[[ MATERIALS PROVIDED, beginning ]]
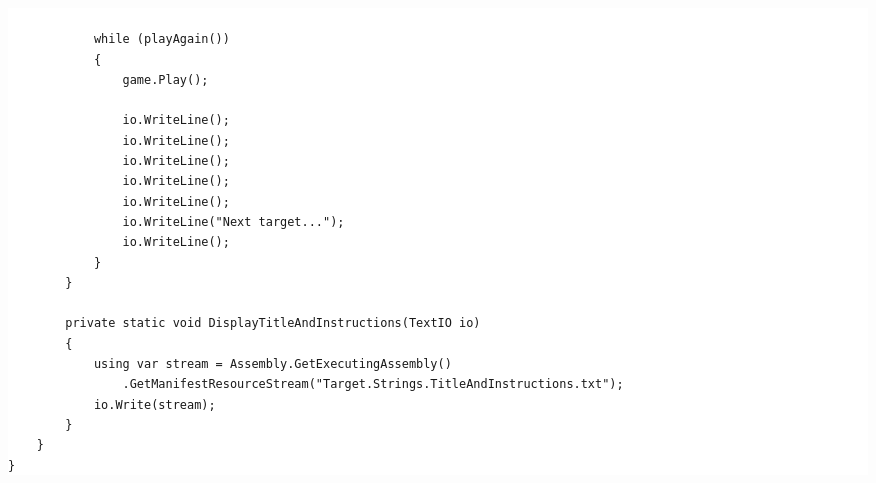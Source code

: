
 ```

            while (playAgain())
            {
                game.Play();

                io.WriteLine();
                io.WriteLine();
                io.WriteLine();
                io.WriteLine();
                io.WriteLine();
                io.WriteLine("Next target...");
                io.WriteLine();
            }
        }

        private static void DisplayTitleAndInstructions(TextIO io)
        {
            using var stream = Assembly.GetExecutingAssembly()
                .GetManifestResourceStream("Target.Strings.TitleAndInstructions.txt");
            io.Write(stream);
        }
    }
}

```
[[ MATERIALS PROVIDED, end ]]
**WHAT TO DO**
All of the entries above should be copied exactly, except for the pictures.

**RESPONSE TO THIS TASK**
Source code

:
 ```

            while (playAgain())
            {
                game.Play();

                io.WriteLine();
                io.WriteLine();
                io.WriteLine();
                io.WriteLine();
                io.WriteLine();
                io.WriteLine("Next target...");
                io.WriteLine();
            }
        }

        private static void DisplayTitleAndInstructions(TextIO io)
        {
            using var stream = Assembly.GetExecutingAssembly()
                .GetManifestResourceStream("Target.Strings.TitleAndInstructions.txt");
            io.Write(stream);
        }
    }
}

```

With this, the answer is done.